Aim of the task. Please say how many lines in the records contain the word "user", giving only the number.

━━━━━ Excerpted records

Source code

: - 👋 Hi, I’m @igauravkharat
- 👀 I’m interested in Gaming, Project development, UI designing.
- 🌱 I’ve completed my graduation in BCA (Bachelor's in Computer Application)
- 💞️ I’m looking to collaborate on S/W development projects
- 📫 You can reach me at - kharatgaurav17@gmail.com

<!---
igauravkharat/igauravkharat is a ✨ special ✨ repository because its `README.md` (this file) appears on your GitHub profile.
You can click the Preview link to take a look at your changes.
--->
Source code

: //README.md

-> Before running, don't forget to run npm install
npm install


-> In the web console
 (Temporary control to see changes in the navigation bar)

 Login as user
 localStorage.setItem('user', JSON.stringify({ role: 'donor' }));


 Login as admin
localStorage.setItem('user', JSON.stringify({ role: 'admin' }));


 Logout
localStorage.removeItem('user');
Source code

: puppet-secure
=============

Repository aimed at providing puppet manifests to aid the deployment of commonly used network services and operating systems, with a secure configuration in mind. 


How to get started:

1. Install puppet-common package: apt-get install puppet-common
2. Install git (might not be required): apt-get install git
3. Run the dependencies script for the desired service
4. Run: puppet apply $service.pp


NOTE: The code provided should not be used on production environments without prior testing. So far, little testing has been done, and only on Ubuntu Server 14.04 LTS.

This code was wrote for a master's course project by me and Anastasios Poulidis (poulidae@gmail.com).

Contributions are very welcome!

━━━━━━━━━━
━━━━━ Excerpted records

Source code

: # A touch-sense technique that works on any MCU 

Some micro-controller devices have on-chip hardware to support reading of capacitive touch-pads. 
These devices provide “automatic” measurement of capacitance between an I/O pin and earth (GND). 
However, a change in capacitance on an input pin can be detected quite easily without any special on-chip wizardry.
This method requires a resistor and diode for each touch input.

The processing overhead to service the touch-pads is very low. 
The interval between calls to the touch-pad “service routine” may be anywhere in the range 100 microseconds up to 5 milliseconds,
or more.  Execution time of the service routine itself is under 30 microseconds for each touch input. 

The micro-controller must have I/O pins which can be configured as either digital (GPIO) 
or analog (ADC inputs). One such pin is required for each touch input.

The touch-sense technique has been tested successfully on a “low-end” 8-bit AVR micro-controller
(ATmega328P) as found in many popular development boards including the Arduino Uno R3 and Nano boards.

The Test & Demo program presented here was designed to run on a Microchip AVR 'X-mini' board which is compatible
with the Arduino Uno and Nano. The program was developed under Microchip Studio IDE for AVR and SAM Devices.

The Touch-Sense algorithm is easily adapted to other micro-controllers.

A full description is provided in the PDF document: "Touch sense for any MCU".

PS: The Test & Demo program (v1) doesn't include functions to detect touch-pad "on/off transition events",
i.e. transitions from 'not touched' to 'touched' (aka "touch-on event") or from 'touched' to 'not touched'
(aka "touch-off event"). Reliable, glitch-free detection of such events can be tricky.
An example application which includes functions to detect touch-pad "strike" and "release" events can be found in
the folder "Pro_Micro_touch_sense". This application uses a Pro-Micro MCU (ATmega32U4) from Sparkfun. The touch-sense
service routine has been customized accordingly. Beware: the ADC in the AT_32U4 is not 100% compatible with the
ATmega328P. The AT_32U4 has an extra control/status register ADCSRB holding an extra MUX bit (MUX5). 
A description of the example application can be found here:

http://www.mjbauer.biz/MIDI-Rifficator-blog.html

━━━━━━━━━━
━━━━━ Excerpted records

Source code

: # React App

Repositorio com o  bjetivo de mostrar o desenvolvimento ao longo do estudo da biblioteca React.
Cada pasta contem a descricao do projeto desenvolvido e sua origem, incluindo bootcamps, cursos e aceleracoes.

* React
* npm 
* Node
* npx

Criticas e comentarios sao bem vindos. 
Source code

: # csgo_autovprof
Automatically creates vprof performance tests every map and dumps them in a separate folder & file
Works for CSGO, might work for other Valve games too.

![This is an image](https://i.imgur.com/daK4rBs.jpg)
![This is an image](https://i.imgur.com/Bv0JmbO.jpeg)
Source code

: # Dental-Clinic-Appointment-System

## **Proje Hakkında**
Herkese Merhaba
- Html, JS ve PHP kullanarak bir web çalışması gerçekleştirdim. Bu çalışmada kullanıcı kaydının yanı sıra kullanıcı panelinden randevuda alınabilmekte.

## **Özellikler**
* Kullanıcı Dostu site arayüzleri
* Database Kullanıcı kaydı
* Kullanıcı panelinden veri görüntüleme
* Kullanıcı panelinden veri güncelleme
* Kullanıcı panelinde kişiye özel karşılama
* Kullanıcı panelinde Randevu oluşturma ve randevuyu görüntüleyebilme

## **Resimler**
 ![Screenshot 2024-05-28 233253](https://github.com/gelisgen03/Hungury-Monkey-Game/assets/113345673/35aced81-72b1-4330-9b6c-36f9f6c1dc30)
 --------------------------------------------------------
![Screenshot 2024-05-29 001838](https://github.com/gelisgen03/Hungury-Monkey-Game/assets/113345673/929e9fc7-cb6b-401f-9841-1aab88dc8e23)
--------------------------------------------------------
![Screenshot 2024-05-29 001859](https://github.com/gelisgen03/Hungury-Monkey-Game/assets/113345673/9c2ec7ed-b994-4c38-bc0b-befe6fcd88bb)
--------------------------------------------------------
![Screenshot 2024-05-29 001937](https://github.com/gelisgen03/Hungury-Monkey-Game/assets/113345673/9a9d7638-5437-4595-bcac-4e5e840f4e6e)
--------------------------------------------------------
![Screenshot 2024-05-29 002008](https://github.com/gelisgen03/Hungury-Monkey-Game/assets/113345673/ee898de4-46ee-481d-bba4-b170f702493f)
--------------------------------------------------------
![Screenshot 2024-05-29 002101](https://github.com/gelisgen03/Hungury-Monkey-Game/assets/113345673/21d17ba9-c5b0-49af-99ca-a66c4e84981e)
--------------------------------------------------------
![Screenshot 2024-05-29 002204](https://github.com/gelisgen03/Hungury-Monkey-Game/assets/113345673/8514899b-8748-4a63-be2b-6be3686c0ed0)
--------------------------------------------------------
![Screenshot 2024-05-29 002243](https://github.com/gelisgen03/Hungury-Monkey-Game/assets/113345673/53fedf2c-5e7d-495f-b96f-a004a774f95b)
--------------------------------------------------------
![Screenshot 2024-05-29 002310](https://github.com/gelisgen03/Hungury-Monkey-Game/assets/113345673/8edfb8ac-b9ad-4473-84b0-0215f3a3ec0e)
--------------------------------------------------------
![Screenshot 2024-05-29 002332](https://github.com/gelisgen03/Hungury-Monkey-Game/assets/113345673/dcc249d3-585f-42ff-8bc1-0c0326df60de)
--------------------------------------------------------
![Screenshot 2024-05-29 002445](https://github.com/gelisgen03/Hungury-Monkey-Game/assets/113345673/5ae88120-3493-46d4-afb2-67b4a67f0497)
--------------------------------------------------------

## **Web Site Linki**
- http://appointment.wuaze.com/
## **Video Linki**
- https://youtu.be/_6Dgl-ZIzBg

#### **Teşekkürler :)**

━━━━━━━━━━

Reply. 4